Taxpayers involved in the retirement village industry need to ensure they understand the GST issues that arise in this complex area.

Replacing the going concern/farm land exemptions with a reverse charge mechanism

The going concern exemption allows the sale of tenanted property and the sale of a business that is executed by way of an asset sale to be treated as GST-free (that is, the sale is not subject to GST). Similarly, the sale of farm land that has been farmed for five years and is intended to be used for farming is GST-free. These exemptions are primarily used for cash flow and stamp duty savings.

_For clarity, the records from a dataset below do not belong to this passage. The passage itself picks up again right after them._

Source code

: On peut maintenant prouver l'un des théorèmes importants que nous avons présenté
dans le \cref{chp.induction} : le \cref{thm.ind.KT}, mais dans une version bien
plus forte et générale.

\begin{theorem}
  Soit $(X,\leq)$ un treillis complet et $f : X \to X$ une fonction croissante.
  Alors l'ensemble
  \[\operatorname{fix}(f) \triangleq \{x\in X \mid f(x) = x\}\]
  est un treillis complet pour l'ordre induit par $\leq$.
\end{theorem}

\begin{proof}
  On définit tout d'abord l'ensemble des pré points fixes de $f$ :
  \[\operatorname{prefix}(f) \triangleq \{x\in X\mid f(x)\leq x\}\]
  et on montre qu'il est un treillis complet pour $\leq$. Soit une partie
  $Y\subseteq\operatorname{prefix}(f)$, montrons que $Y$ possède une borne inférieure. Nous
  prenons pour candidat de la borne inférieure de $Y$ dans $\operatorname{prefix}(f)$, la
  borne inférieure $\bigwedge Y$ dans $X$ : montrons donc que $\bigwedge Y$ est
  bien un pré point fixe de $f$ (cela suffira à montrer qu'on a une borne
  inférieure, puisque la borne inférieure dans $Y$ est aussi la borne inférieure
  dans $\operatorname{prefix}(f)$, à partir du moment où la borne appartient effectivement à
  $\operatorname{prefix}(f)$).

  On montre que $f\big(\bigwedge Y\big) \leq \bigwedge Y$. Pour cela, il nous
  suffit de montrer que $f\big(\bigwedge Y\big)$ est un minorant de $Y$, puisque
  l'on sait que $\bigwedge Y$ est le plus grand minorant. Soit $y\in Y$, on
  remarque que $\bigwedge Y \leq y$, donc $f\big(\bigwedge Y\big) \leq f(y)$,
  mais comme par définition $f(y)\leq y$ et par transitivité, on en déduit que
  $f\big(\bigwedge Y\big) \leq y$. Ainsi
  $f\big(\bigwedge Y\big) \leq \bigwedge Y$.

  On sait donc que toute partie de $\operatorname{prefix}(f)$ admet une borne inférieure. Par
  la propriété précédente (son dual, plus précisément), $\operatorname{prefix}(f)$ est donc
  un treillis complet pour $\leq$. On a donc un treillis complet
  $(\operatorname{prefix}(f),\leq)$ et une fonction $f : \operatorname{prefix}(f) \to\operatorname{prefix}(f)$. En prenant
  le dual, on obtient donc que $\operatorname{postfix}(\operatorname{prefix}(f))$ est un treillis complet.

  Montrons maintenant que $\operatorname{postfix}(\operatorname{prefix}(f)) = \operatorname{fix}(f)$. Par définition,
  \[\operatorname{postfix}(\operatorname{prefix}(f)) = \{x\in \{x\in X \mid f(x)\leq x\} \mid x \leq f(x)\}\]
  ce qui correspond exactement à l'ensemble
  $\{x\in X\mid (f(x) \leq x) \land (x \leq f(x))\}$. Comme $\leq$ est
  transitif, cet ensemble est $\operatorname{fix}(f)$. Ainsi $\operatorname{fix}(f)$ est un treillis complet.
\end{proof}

The Government previously announced that the going concern and farm land exemptions are to be removed. These exemptions are intended to be replaced with an optional reverse charge mechanism. Normally, the vendor remits the GST on a taxable transaction. Under this mechanism, the parties can instead agree that the purchaser will be responsible for remitting GST on the transaction. Where the purchaser is entitled to claim a full input tax credit on the transaction, it will have a zero net GST liability. In addition, the definition of a going concern will be expanded so that it is easier to meet the criteria and there will be a carve-out for the sale of real property to be sold under the margin scheme.

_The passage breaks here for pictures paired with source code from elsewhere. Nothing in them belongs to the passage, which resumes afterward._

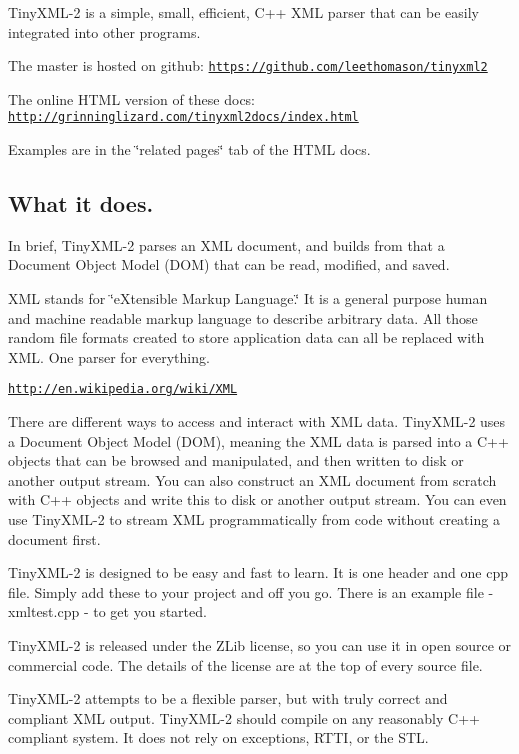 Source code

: 

Tiny\+X\+M\+L-\/2 is a simple, small, efficient, C++ X\+ML parser that can be easily integrated into other programs.

The master is hosted on github\+: \href{https://github.com/leethomason/tinyxml2}{\tt https\+://github.\+com/leethomason/tinyxml2}

The online H\+T\+ML version of these docs\+: \href{http://grinninglizard.com/tinyxml2docs/index.html}{\tt http\+://grinninglizard.\+com/tinyxml2docs/index.\+html}

Examples are in the \char`\"{}related pages\char`\"{} tab of the H\+T\+ML docs.

\subsection*{What it does. }

In brief, Tiny\+X\+M\+L-\/2 parses an X\+ML document, and builds from that a Document Object Model (D\+OM) that can be read, modified, and saved.

X\+ML stands for \char`\"{}e\+Xtensible Markup Language.\char`\"{} It is a general purpose human and machine readable markup language to describe arbitrary data. All those random file formats created to store application data can all be replaced with X\+ML. One parser for everything.

\href{http://en.wikipedia.org/wiki/XML}{\tt http\+://en.\+wikipedia.\+org/wiki/\+X\+ML}

There are different ways to access and interact with X\+ML data. Tiny\+X\+M\+L-\/2 uses a Document Object Model (D\+OM), meaning the X\+ML data is parsed into a C++ objects that can be browsed and manipulated, and then written to disk or another output stream. You can also construct an X\+ML document from scratch with C++ objects and write this to disk or another output stream. You can even use Tiny\+X\+M\+L-\/2 to stream X\+ML programmatically from code without creating a document first.

Tiny\+X\+M\+L-\/2 is designed to be easy and fast to learn. It is one header and one cpp file. Simply add these to your project and off you go. There is an example file -\/ xmltest.\+cpp -\/ to get you started.

Tiny\+X\+M\+L-\/2 is released under the Z\+Lib license, so you can use it in open source or commercial code. The details of the license are at the top of every source file.

Tiny\+X\+M\+L-\/2 attempts to be a flexible parser, but with truly correct and compliant X\+ML output. Tiny\+X\+M\+L-\/2 should compile on any reasonably C++ compliant system. It does not rely on exceptions, R\+T\+TI, or the S\+TL.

The amendments were originally intended to commence on 1 July 2010, were deferred until 1 July 2011 and were recently deferred again. There is no announced start date for the proposal, although it is expected the amendments will commence some time in 2012 (the amendments commence on the first day of the first or a later quarterly tax period after royal assent of the amending legislation).

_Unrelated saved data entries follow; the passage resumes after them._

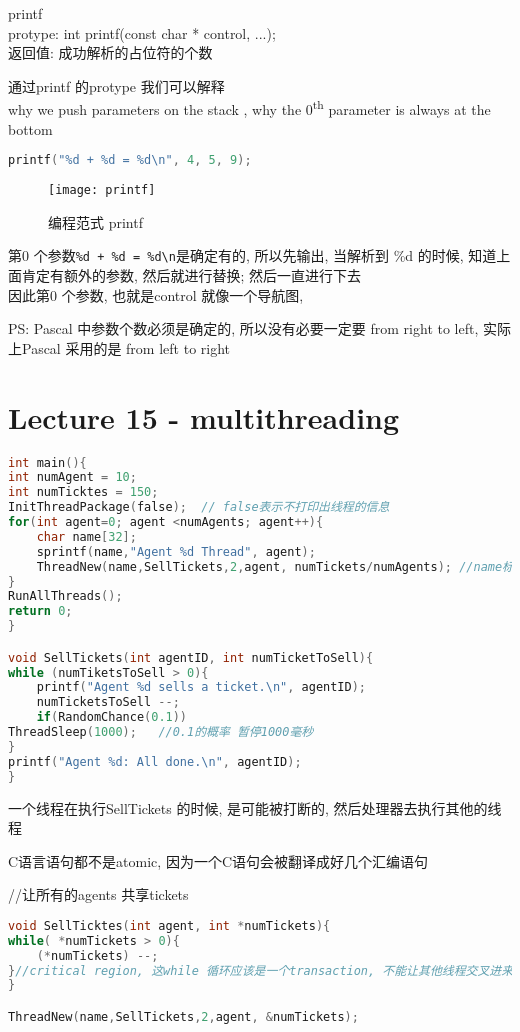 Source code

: \documentclass{article}
\begin{document}
printf\\
protype:	int printf(const char * control, ...);\\
返回值: 成功解析的占位符的个数

通过printf 的protype 我们可以解释\\
why we push parameters on the stack , why the $0$\textsuperscript{th} parameter is always at the bottom

\begin{lstlisting}[language = C]
printf("%d + %d = %d\n", 4, 5, 9);
\end{lstlisting}
\begin{figure}[htbp]
	\centering
	\texttt{[image: printf]}\\
	\caption{编程范式 printf}\label{fig.printf}
\end{figure}

第0 个参数\verb "%d + %
因此第0 个参数, 也就是control 就像一个导航图,

PS: Pascal 中参数个数必须是确定的, 所以没有必要一定要 from right to left, 实际上Pascal 采用的是 from left to right

\section{Lecture 15 - multithreading}
\begin{lstlisting}[language = C]
int main(){
int numAgent = 10;
int numTicktes = 150;
InitThreadPackage(false);  // false表示不打印出线程的信息
for(int agent=0; agent <numAgents; agent++){
	char name[32];
	sprintf(name,"Agent %d Thread", agent);
	ThreadNew(name,SellTickets,2,agent, numTickets/numAgents); //name标记不同的线程
}
RunAllThreads();
return 0;
}

void SellTickets(int agentID, int numTicketToSell){
while (numTiketsToSell > 0){
	printf("Agent %d sells a ticket.\n", agentID);
	numTicketsToSell --;
	if(RandomChance(0.1))
ThreadSleep(1000);	 //0.1的概率 暂停1000毫秒
}
printf("Agent %d: All done.\n", agentID);
}
\end{lstlisting}
一个线程在执行SellTickets 的时候, 是可能被打断的, 然后处理器去执行其他的线程

C语言语句都不是atomic, 因为一个C语句会被翻译成好几个汇编语句

//让所有的agents 共享tickets
\begin{lstlisting}[language = C]
void SellTicktes(int agent, int *numTickets){
while( *numTickets > 0){
	(*numTickets) --;
}//critical region, 这while 循环应该是一个transaction, 不能让其他线程交叉进来
}

ThreadNew(name,SellTickets,2,agent, &numTickets);
\end{lstlisting}
\end{document}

Where taxpayers have transactions that could potentially be covered by the new rules, they will need to seek advice as to how to treat their arrangements. Existing GST going concern and farm land clauses are unlikely to be sufficient to appropriately deal with the new reverse charge mechanism.

Other developments

There have been a number of relevant GST legislative amendments enacted or proposed, as follows:

  • amendments to the GST grouping and joint venture rules with effect from 1 July 2010, allowing entities to self-assess their eligibility to form a GST group or GST joint venture, to form or change a GST group or GST joint venture at any time during a tax period and allowing GST group members and joint venture participants to enter into indirect tax sharing agreements to limit their GST liabilities
  • proposed amendments to expand and simplify the GST grouping membership interest rules, including allowing a broader range of stapled entities to form a GST group (no specific start date announced at this stage)
  • proposed amendments to clarify the GST treatment of general law partnerships, tax law partnerships and bare trusts (no specific start date announced at this stage)
  • proposed amendments to simplify the GST change of use adjustment rules (no specific start date announced at this stage)
  • amendments to simplify the GST tax invoice rules (from 1 July 2010)
  • a new GST regime for the treatment of government taxes, fees and charges (from 1 July 2011). This particularly affects local councils and development charges
  • a new system that applies to GST rulings (from 1 July 2010)
  • the Financial Acquisition Threshold input tax credit test will be increased from $50,000 to $150,000.

There have been a number of recent GST cases concerning property issues, including cases on the going concern provisions, the margin scheme, classification of property as residential and commercial residential premises and enterprise issues. There are also a number of GST cases in the pipeline.

A number of recent GST rulings and determinations have been released by the ATO, including a draft GST ruling on residential premises and commercial residential premises (GSTR 2011/D2) and a draft GST Determination dealing with the farm land GST-free exemption (GST Determination GSTD 2011/D1).

The ATO has recently issued a number of useful publications for the property industry, including a margin scheme guide and a property contract and tax invoice GST checklist. The margin scheme guide in particular demonstrates how complex the margin scheme has become as a result of the legislative amendments in 2005 and 2008.